[Date Prev][Date Next][Thread Prev][Thread Next][Date Index][Thread Index]

*To*: scheme-reports@x*Subject*: [Scheme-reports] Errors (?) in 7.2, Formal Semantics*From*: William Cushing <william.cushing@x>*Date*: Wed, 26 Nov 2014 15:50:24 -0800

I'm trying to grok the formal semantics section, 7.2, of r7rs small.

It seems to me there are numerous small errors, but perhaps I'm just confused.

I don't see any errata for the formal section on the web page; and I couldn't find a better place to submit bugs....so, here goes:

;;;;

;; car-internal

;;;;

As written, the declared type of car-internal is "_expression_-value to

_expression_-continuation to command-continuation" (E->K->C).

However, the definition starts with "lambda ewk", and results in calling hold on two

args (and that results in a command-continuation). So the type of the

definition is "_expression_-value to dynamic-point to _expression_-continuation

to command-continuation" (E->P->K->C).

Based on how car-internal is called, the fix appears to be: simply delete

the w in the definition (that is, delete the \omega). In other words, the

type statement is correct, but the definition is not.

;;;;

;; valueslist

;;;;

As-is the definition of valueslist resembles:

;; E->K->C

(define valueslist

(lambda (e k)

(if (pair? e)

(cdr-internal e

(lambda (e*) ; (0)

(valueslist e* ; (1)

(lambda (e**)

(car-internal e

(single (lambda (e+) ; (2)

(k (list* e+ e**)))) ; (3) list*=cons

))

))

)

;; not a pair

(if (null? e) (k (list)) (error "non-list argument to

*values-list*"))

)))

At (1), e* will be a (singleton) sequence of values, but values-list does

not accept a sequence of values as its first argument. Since car-internal

and cdr-internal work by sending a singleton sequence to their

_expression_-continuation, it seems that (1) should be:

(valueslist (first e*) ...) ; (A)

Alternatively, (0) could be:

(single (lambda (e++) (valueslist e++ ...)) ; (B)

That is perhaps more pleasing, since it would be symmetric with how

car-internal is called at (2).

On the other-hand, calling internal functions (bypassing type-checks)

suggests complete confidence, and so perhaps bypassing

argument-count checking (from single) is desirable as well. If so,

then (A) is preferable, and for symmetry, likewise (2) should be:

(lambda (e***) (k (list (first e***) e**) )) ; (A')

--

Incidentally, list->values seems more Scheme-y than valueslist.

;;;;

;; list

;;;;

In list, both list and cons are called. Both of those are supposed to take

a dynamic point as input, but neither use within list provides such an

input.

Supposing that the dynamic point doesn't need to change, then an \omega has

to be inserted before (single ...) and before the last occurrence of \kappa.

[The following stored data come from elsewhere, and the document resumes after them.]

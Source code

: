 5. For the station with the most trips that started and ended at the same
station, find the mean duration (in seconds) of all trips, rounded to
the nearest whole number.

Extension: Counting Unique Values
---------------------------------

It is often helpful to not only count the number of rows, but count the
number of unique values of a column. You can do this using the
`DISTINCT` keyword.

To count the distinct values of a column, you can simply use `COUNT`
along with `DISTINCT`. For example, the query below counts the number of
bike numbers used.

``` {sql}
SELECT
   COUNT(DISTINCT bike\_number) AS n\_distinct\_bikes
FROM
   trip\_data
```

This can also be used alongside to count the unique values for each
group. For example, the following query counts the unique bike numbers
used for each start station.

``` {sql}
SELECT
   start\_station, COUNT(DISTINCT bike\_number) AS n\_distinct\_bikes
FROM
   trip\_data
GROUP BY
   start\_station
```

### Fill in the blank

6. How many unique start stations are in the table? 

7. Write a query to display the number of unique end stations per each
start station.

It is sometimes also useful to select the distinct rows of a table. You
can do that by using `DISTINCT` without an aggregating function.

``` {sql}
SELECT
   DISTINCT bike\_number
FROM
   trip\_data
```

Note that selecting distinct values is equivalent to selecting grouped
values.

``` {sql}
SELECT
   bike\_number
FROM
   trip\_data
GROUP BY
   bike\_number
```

I don't (yet?) grok dynamic points, so that suggested fix

may very well be wrong; it's just the minimal thing that ensures type

correctness.

;;;;

;; cons

;;;;

The definition of cons flips the order of \omega and \kappa in its use of

twoarg:

\twoarg(\lambda \eps_1 \eps_2 \kappa \omega...

should be

twoarg(\lambda \eps_1 \eps_2 \omega \kappa ...

;;;;

;; lambda (rest-arg)

;;;;

While it's perfectly clear what is meant, the line that declares that the

meaning of "(\lambda I \gamma* E_0)" is the meaning of "(\lambda (. I)

\gamma* E_0)" is more or less breaking the rules. That is, "(. I)" is not

legal syntax. Or, well, the abstract syntax (7.2.1) declares that such is

valid, but the concrete syntax (7.1.3) specifically contradicts.

In an evaluation context, <> \concat <I> or (cons (list) (list I)) is

legitimate, in contrast with "(lambda (() . I) ...)"; that fact can be better

exploited to avoid needlessly cheating with the abstract syntax.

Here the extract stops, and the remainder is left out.